Federation allows one Prometheus server to scrape metrics from another Prometheus server. This enables hierarchical monitoring architectures and cross-datacenter metric aggregation.

Why Federation?

Use cases:

Hierarchical monitoring - aggregate metrics from multiple datacenters
Scalability - partition monitoring across multiple Prometheus servers
Cross-cluster visibility - monitor metrics from different Kubernetes clusters
Separation of concerns - team-level Prometheus → organization-level Prometheus
Long-term storage - central Prometheus with longer retention

Types of Federation

1. Hierarchical Federation

Most common pattern - metrics flow upward through hierarchy:

┌─────────────────────────────────────────────┐
│         Global Prometheus                   │
│     (datacenter-wide aggregates)            │
│     Retention: 1 year                       │
└────────────┬────────────────────────────────┘
             │ Federate
    ┌────────┴────────┬────────────┐
    │                 │            │
┌───▼────┐      ┌────▼───┐   ┌───▼────┐
│ Prom 1 │      │ Prom 2 │   │ Prom 3 │
│  DC-1  │      │  DC-2  │   │  DC-3  │
│ 30 days│      │ 30 days│   │ 30 days│
└────────┘      └────────┘   └────────┘

Configuration example:

Lower-level Prometheus (scrapes actual targets):

# Standard scrape config
scrape_configs:
  - job_name: 'kubernetes-pods'
    kubernetes_sd_configs:
      - role: pod
    # ... relabeling rules ...

# Recording rules for aggregation
rule_files:
  - 'aggregation_rules.yml'

Recording rules (aggregation_rules.yml):

groups:
  - name: datacenter_aggregates
    interval: 30s
    rules:
      # Aggregate HTTP requests by datacenter
      - record: datacenter:http_requests:rate5m
        expr: sum by (datacenter, job) (rate(http_requests_total[5m]))

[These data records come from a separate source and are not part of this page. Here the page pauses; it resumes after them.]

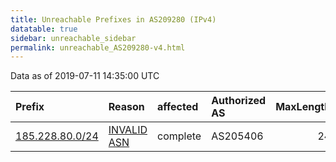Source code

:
 ```yaml
---
title: Unreachable Prefixes in AS209280 (IPv4)
datatable: true
sidebar: unreachable_sidebar
permalink: unreachable_AS209280-v4.html
---
```


Data as of 2019-07-11 14:35:00 UTC


<div class="datatable-begin"></div>

| Prefix                                                   | Reason                                                                                                  | affected   | Authorized AS   |   MaxLength | Anchor                                         |   unreachable /24s |
|:---------------------------------------------------------|:--------------------------------------------------------------------------------------------------------|:-----------|:----------------|------------:|:-----------------------------------------------|-------------------:|
| [185.228.80.0/24](https://stat.ripe.net/185.228.80.0/24) | [INVALID ASN](https://rpki-validator.ripe.net/announcement-preview?asn=AS209280&prefix=185.228.80.0/24) | complete   | AS205406        |          24 | [RIPE](unreachable_RIPE_NCC_RPKI_Root-v4.html) |                  1 |

<div class="datatable-end"></div>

      # Aggregate CPU usage
      - record: datacenter:cpu_usage:avg
        expr: avg by (datacenter) (1 - rate(node_cpu_seconds_total{mode="idle"}[5m]))

      # Aggregate memory usage
      - record: datacenter:memory_usage:ratio
        expr: |
          sum by (datacenter) (node_memory_MemTotal_bytes - node_memory_MemAvailable_bytes)
          /
          sum by (datacenter) (node_memory_MemTotal_bytes)

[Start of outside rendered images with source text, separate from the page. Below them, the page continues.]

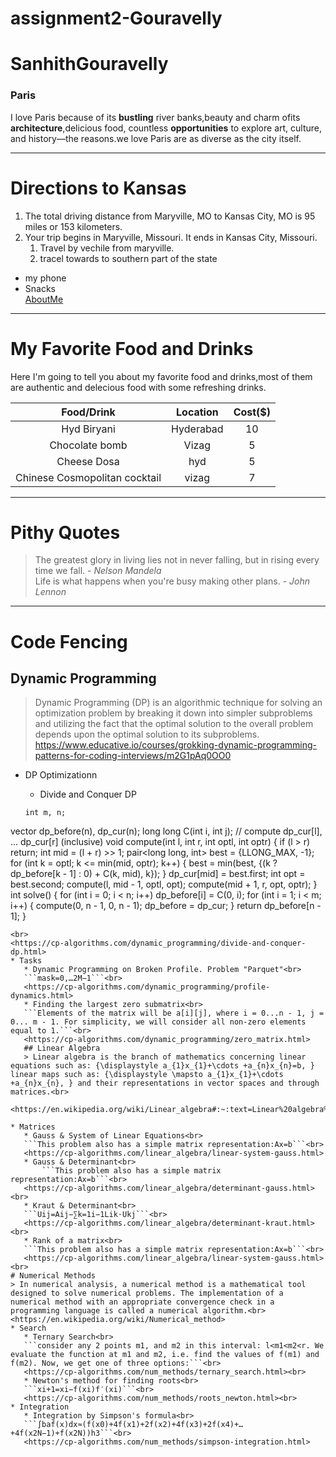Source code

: # assignment2-Gouravelly
# SanhithGouravelly
### Paris

I love Paris because of its **bustling** river banks,beauty and charm ofits **architecture**,delicious food, countless **opportunities** to explore art, culture, and history—the reasons.we love Paris are as diverse as the city itself.
****
# Directions to Kansas

1. The total driving distance from Maryville, MO to Kansas City, MO is 95 miles or 153 kilometers.
2. Your trip begins in Maryville, Missouri. It ends in Kansas City, Missouri.
    1. Travel by vechile from maryville.
    2. tracel towards to southern part of the state
* my phone
* Snacks<br>
[AboutMe](https://github.com/sanhith693/assignment2-Gouravelly/blob/main/AboutMe.md)
----
# My Favorite Food and Drinks
Here I'm going to tell you about my favorite food and drinks,most of them are authentic and delecious food with some refreshing drinks.

| **Food/Drink**               |**Location**|**Cost($)**|
|:----------------------------:|:----------:|:---------:|
|Hyd Biryani                   |Hyderabad   |10         |
|Chocolate bomb                |Vizag       |5          |
|Cheese Dosa                   |hyd         |5          |
|Chinese Cosmopolitan cocktail |vizag       |7          |
*****
# Pithy Quotes
> The greatest glory in living lies not in never falling, but in rising every time we fall. - *Nelson Mandela*<br>
> Life is what happens when you're busy making other plans. - *John Lennon*

***
# Code Fencing
## Dynamic Programming
> Dynamic Programming (DP) is an algorithmic technique for solving an optimization problem by breaking it down into simpler subproblems and utilizing the fact that the optimal solution to the overall problem depends upon the optimal solution to its subproblems. <br>
<https://www.educative.io/courses/grokking-dynamic-programming-patterns-for-coding-interviews/m2G1pAq0OO0>

* DP Optimizationn
    * Divide and Conquer DP<br>

  ```
  int m, n;
vector<long long> dp_before(n), dp_cur(n);
long long C(int i, int j);
// compute dp_cur[l], ... dp_cur[r] (inclusive)
void compute(int l, int r, int optl, int optr) {
    if (l > r)
        return;
    int mid = (l + r) >> 1;
    pair<long long, int> best = {LLONG_MAX, -1};
    for (int k = optl; k <= min(mid, optr); k++) {
        best = min(best, {(k ? dp_before[k - 1] : 0) + C(k, mid), k});
    }
    dp_cur[mid] = best.first;
    int opt = best.second;
    compute(l, mid - 1, optl, opt);
    compute(mid + 1, r, opt, optr);
}
int solve() {
    for (int i = 0; i < n; i++)
        dp_before[i] = C(0, i);
    for (int i = 1; i < m; i++) {
        compute(0, n - 1, 0, n - 1);
        dp_before = dp_cur;
    }
    return dp_before[n - 1];
} 
 ```
<br>
<https://cp-algorithms.com/dynamic_programming/divide-and-conquer-dp.html>
* Tasks 
    * Dynamic Programming on Broken Profile. Problem "Parquet"<br>
    ```mask=0,…2M−1```<br>
    <https://cp-algorithms.com/dynamic_programming/profile-dynamics.html>
    * Finding the largest zero submatrix<br>
    ```Elements of the matrix will be a[i][j], where i = 0...n - 1, j = 0... m - 1. For simplicity, we will consider all non-zero elements equal to 1.```<br>
    <https://cp-algorithms.com/dynamic_programming/zero_matrix.html>
    ## Linear Algebra
    > Linear algebra is the branch of mathematics concerning linear equations such as: {\displaystyle a_{1}x_{1}+\cdots +a_{n}x_{n}=b, } linear maps such as: {\displaystyle \mapsto a_{1}x_{1}+\cdots +a_{n}x_{n}, } and their representations in vector spaces and through matrices.<br>
    <https://en.wikipedia.org/wiki/Linear_algebra#:~:text=Linear%20algebra%20is%20the%20branch,almost%20all%20areas%20of%20mathematics.>

* Matrices
    * Gauss & System of Linear Equations<br>
    ```This problem also has a simple matrix representation:Ax=b```<br>
    <https://cp-algorithms.com/linear_algebra/linear-system-gauss.html>
    * Gauss & Determinant<br>
        ```This problem also has a simple matrix representation:Ax=b```<br>
    <https://cp-algorithms.com/linear_algebra/determinant-gauss.html><br>
    * Kraut & Determinant<br>
    ```Uij=Aij−∑k=1i−1Lik⋅Ukj```<br>
    <https://cp-algorithms.com/linear_algebra/determinant-kraut.html><br>
    * Rank of a matrix<br>
    ```This problem also has a simple matrix representation:Ax=b```<br> 
    <https://cp-algorithms.com/linear_algebra/linear-system-gauss.html><br>
# Numerical Methods
> In numerical analysis, a numerical method is a mathematical tool designed to solve numerical problems. The implementation of a numerical method with an appropriate convergence check in a programming language is called a numerical algorithm.<br>
<https://en.wikipedia.org/wiki/Numerical_method>
* Search 
    * Ternary Search<br>
    ```consider any 2 points m1, and m2 in this interval: l<m1<m2<r. We evaluate the function at m1 and m2, i.e. find the values of f(m1) and f(m2). Now, we get one of three options:```<br>
    <https://cp-algorithms.com/num_methods/ternary_search.html><br>
    * Newton's method for finding roots<br>
    ```xi+1=xi−f(xi)f′(xi)```<br>
    <https://cp-algorithms.com/num_methods/roots_newton.html><br>
* Integration
    * Integration by Simpson's formula<br>
    ```∫baf(x)dx≈(f(x0)+4f(x1)+2f(x2)+4f(x3)+2f(x4)+…+4f(x2N−1)+f(x2N))h3```<br>
    <https://cp-algorithms.com/num_methods/simpson-integration.html>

Global Prometheus (federates from lower-level):

scrape_configs:
  - job_name: 'federate-dc1'
    scrape_interval: 60s
    scrape_timeout: 50s
    honor_labels: true
    metrics_path: '/federate'

    params:
      'match[]':
        # Federate only aggregated metrics
        - '{__name__=~"datacenter:.*"}'
        # And critical alerts
        - '{__name__=~"ALERTS.*"}'

    static_configs:
      - targets:
          - 'prometheus-dc1.example.com:9090'
        labels:
          datacenter: 'dc1'

  - job_name: 'federate-dc2'
    scrape_interval: 60s
    honor_labels: true
    metrics_path: '/federate'

    params:
      'match[]':
        - '{__name__=~"datacenter:.*"}'

    static_configs:
      - targets:
          - 'prometheus-dc2.example.com:9090'
        labels:
          datacenter: 'dc2'

2. Cross-Service Federation

Pattern: Multiple Prometheus servers monitoring different services, one central instance for global view:

┌──────────────────────────────────────────────┐
│       Central Prometheus                     │
│   (cross-service queries & dashboards)       │
└──────┬──────────────┬──────────────┬─────────┘
       │              │              │
   ┌───▼────┐    ┌───▼────┐    ┌───▼────┐
   │ Team A │    │ Team B │    │ Team C │
   │ Prom   │    │ Prom   │    │ Prom   │
   └────────┘    └────────┘    └────────┘

Configuration:

scrape_configs:
  - job_name: 'federate-team-a'
    honor_labels: true
    metrics_path: '/federate'
    params:
      'match[]':
        - '{job="team-a-services"}'
        - '{job="team-a-databases"}'
    static_configs:
      - targets: ['team-a-prometheus:9090']
        labels:
          team: 'team-a'

  - job_name: 'federate-team-b'
    honor_labels: true
    metrics_path: '/federate'
    params:
      'match[]':
        - '{job="team-b-services"}'
    static_configs:
      - targets: ['team-b-prometheus:9090']
        labels:
          team: 'team-b'

Federation Configuration Details

The `/federate` Endpoint

URL: http://prometheus:9090/federate

Query parameters:

match[] - repeated parameter with PromQL series selectors

Example request:

curl -G http://prometheus:9090/federate \
  --data-urlencode 'match[]={job="prometheus"}' \
  --data-urlencode 'match[]={__name__=~"job:.*"}'

`honor_labels` Parameter

CRITICAL SETTING for federation:

honor_labels: true  # Keep labels from source Prometheus

Without honor_labels: true:

Source labels are prefixed with exported_
Original job becomes exported_job
Original instance becomes exported_instance

With honor_labels: true:

Original labels preserved as-is
Essential for maintaining label consistency across hierarchy

Match Patterns

Match all metrics:

params:
  'match[]':
    - '{__name__=~".+"}'

Match specific jobs:

params:
  'match[]':
    - '{job="node-exporter"}'
    - '{job="blackbox-exporter"}'

Match by metric name pattern:

params:
  'match[]':
    - '{__name__=~"node_.*"}'
    - '{__name__=~"container_.*"}'

Match pre-aggregated metrics:

params:
  'match[]':
    - '{__name__=~".*:.*:.*"}'  # Matches recording rule naming convention

Match multiple conditions:

params:
  'match[]':
    - '{job="api",environment="production"}'
    - '{__name__=~"up|http_requests_total"}'

Federation Best Practices

1. Federate Only What You Need

❌ BAD - Federate everything:

params:
  'match[]':
    - '{__name__=~".+"}'  # Millions of series!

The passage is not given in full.